* WHAT YOU WILL DO
Look below for the line containing "abspeichern. Dies ist"; from there through the line containing "verschiedene Muster, von", both lines included, please set down each line exactly and nothing else.

Items listed in a dataset
************
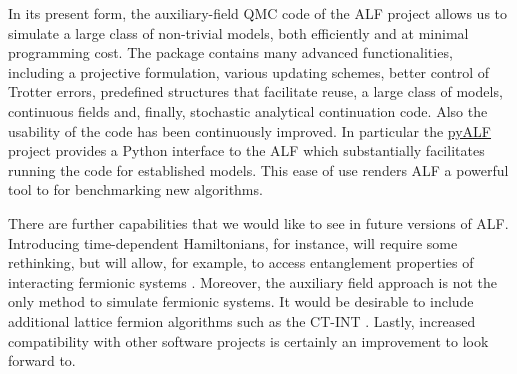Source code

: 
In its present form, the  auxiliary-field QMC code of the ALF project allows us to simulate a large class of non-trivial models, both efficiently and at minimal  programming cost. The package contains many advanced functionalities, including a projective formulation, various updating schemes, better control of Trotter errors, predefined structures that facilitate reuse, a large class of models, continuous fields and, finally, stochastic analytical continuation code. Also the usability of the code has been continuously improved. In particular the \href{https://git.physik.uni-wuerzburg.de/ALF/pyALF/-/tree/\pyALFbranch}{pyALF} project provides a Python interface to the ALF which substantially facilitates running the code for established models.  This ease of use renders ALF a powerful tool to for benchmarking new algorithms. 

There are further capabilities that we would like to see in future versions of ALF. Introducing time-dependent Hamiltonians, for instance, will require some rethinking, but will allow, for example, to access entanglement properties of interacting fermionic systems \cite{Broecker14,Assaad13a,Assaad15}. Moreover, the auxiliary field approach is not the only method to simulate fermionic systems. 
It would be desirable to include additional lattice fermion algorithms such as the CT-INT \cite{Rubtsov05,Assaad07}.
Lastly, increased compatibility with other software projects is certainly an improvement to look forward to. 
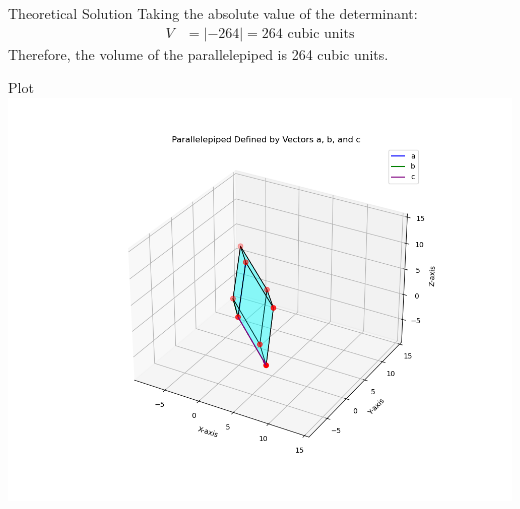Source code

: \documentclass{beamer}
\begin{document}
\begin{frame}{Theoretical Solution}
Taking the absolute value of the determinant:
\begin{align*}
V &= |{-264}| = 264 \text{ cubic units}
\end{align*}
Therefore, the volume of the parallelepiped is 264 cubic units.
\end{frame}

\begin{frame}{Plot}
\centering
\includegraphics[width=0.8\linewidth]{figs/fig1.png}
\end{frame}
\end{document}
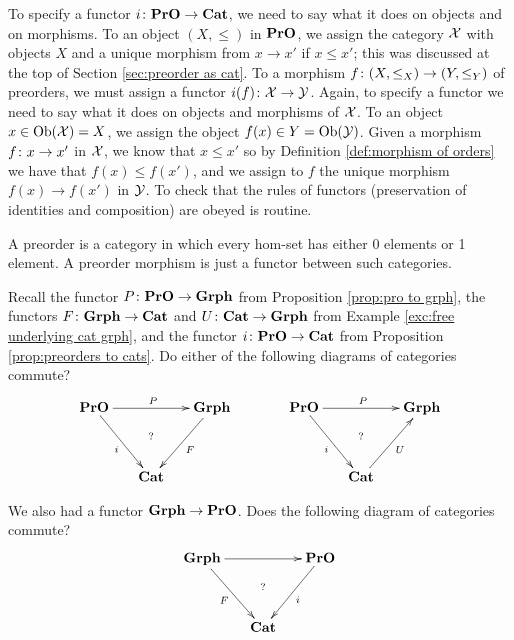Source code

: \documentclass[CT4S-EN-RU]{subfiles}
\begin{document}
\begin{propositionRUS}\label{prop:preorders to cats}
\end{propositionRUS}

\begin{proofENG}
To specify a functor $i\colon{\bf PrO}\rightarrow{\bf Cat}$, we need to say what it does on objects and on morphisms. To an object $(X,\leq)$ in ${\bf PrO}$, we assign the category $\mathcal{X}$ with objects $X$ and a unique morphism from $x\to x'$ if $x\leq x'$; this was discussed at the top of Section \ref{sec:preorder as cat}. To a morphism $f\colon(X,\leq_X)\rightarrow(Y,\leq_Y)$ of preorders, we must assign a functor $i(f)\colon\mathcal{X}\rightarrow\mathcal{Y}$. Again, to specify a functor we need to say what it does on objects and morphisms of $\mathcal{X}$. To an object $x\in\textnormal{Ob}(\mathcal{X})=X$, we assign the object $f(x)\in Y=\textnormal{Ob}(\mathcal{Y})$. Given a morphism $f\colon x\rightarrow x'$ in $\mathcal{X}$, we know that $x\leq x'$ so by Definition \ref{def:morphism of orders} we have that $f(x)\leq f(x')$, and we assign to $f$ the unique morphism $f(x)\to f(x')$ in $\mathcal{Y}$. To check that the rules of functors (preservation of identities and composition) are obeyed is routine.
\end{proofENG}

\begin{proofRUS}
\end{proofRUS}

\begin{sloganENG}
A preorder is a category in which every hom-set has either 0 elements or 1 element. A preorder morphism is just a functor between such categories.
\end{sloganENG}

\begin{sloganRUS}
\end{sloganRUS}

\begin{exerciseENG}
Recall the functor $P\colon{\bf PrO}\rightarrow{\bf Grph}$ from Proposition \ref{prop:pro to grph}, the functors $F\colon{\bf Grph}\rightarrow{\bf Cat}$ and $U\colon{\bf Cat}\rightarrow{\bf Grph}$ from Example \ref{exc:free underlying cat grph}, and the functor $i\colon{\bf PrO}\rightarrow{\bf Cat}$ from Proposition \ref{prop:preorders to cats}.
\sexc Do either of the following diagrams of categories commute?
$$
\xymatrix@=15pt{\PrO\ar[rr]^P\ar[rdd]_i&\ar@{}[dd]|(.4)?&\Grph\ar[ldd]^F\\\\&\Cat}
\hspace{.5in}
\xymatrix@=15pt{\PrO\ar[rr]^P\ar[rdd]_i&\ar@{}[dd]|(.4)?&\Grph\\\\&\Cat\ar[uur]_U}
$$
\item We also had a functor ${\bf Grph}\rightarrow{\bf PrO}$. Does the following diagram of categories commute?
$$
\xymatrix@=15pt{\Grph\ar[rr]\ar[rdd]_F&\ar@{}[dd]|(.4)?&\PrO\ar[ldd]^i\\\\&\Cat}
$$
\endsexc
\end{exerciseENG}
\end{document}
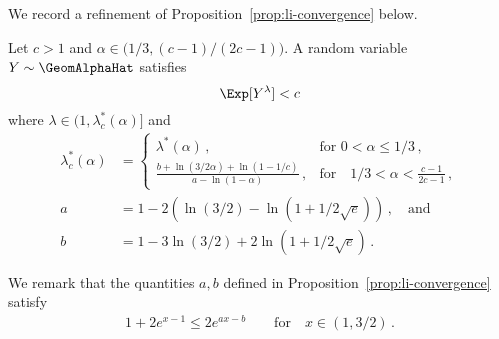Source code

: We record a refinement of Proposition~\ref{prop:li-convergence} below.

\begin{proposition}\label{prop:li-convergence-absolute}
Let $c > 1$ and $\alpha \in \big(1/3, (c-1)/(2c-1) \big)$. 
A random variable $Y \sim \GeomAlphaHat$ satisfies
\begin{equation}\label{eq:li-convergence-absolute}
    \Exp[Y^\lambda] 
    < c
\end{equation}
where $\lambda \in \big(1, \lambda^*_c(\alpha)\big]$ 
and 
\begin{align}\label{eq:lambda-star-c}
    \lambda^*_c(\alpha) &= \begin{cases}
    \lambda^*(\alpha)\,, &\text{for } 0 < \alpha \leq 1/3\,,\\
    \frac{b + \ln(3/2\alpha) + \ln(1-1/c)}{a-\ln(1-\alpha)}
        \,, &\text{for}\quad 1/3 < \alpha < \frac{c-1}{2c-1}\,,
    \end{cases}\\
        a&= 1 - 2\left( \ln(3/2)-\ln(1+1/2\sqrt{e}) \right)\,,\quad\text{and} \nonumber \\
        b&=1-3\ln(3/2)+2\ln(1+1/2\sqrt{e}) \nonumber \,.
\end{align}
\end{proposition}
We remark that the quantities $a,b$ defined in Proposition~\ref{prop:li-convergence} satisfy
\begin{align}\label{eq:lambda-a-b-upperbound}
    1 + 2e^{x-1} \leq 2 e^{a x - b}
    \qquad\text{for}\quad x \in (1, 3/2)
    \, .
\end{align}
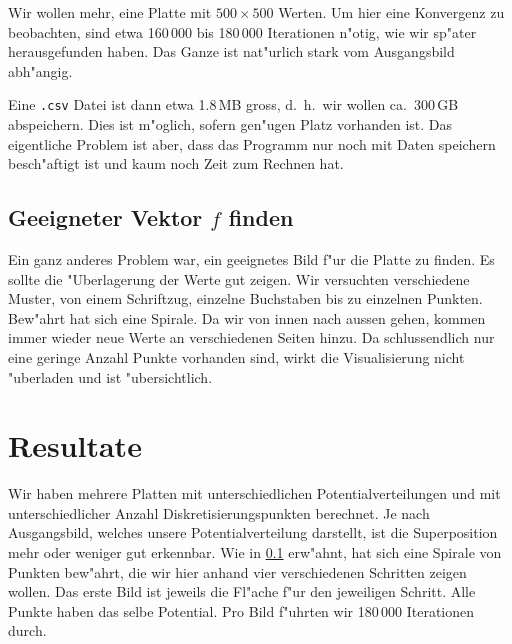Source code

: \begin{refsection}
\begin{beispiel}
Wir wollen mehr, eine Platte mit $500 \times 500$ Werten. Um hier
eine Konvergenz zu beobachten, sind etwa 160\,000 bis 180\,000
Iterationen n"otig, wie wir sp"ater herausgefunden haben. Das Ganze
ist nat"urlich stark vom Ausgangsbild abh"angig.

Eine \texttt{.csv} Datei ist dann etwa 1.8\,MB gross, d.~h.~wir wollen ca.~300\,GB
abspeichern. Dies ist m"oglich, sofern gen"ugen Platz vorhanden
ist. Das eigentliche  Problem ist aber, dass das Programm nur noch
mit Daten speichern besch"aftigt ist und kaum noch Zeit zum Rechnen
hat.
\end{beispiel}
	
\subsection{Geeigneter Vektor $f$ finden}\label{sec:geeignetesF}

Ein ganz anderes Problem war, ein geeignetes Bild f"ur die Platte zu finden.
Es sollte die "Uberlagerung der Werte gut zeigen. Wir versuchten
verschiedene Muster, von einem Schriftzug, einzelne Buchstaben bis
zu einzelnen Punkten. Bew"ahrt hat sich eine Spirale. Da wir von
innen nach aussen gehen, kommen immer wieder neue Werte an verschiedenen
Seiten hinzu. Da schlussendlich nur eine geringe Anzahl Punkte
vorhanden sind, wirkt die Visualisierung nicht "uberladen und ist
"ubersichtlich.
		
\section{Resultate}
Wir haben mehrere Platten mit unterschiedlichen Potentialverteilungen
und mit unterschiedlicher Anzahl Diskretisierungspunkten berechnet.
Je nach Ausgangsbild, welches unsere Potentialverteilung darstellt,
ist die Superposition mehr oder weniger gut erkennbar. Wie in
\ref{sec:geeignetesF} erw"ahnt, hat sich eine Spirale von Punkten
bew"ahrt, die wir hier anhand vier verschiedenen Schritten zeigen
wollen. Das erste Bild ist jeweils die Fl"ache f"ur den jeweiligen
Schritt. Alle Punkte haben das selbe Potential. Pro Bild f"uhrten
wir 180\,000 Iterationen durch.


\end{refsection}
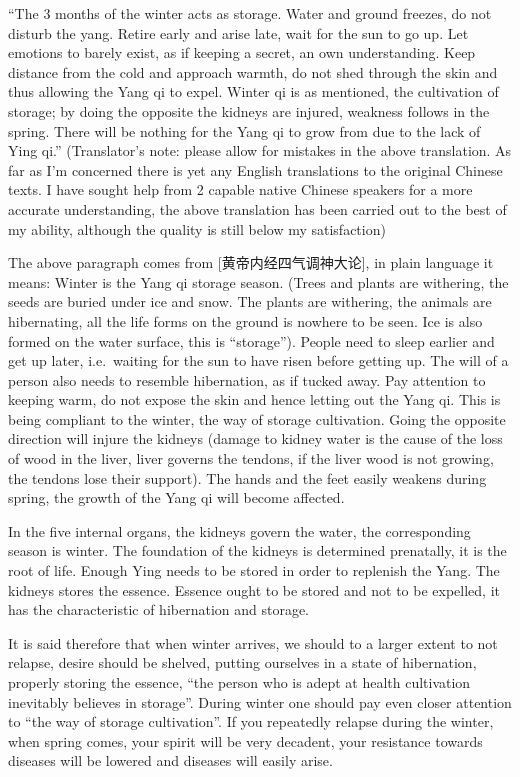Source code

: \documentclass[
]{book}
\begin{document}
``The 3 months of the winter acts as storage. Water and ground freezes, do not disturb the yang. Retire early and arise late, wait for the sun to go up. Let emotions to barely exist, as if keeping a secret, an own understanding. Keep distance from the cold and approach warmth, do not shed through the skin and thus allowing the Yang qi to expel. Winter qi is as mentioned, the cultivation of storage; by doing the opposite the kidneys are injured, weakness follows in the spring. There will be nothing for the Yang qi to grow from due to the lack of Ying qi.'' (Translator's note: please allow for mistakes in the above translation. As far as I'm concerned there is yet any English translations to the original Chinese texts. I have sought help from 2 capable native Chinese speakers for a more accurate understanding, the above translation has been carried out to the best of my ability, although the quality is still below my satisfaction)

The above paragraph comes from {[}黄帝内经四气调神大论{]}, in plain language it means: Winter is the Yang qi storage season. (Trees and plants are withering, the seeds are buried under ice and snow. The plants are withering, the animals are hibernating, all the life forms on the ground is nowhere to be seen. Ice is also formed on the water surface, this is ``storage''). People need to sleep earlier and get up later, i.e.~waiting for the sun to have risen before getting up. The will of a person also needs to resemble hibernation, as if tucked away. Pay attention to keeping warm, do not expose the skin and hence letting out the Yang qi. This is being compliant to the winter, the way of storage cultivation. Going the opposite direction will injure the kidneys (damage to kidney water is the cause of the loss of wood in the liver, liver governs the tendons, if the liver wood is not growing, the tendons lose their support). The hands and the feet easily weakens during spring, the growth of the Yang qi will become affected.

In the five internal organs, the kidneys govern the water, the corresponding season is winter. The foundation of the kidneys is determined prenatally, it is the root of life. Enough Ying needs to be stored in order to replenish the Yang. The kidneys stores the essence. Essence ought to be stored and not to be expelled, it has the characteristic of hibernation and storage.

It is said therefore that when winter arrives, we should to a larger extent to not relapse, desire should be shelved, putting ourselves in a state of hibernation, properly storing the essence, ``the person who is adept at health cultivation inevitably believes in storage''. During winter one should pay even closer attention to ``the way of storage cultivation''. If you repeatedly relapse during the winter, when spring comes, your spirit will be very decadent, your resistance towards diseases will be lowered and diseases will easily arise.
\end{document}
************
* RESPONSE AREA
abspeichern. Dies ist m"oglich, sofern gen"ugen Platz vorhanden
ist. Das eigentliche  Problem ist aber, dass das Programm nur noch
mit Daten speichern besch"aftigt ist und kaum noch Zeit zum Rechnen
hat.
\end{beispiel}
	
\subsection{Geeigneter Vektor $f$ finden}\label{sec:geeignetesF}

Ein ganz anderes Problem war, ein geeignetes Bild f"ur die Platte zu finden.
Es sollte die "Uberlagerung der Werte gut zeigen. Wir versuchten
verschiedene Muster, von einem Schriftzug, einzelne Buchstaben bis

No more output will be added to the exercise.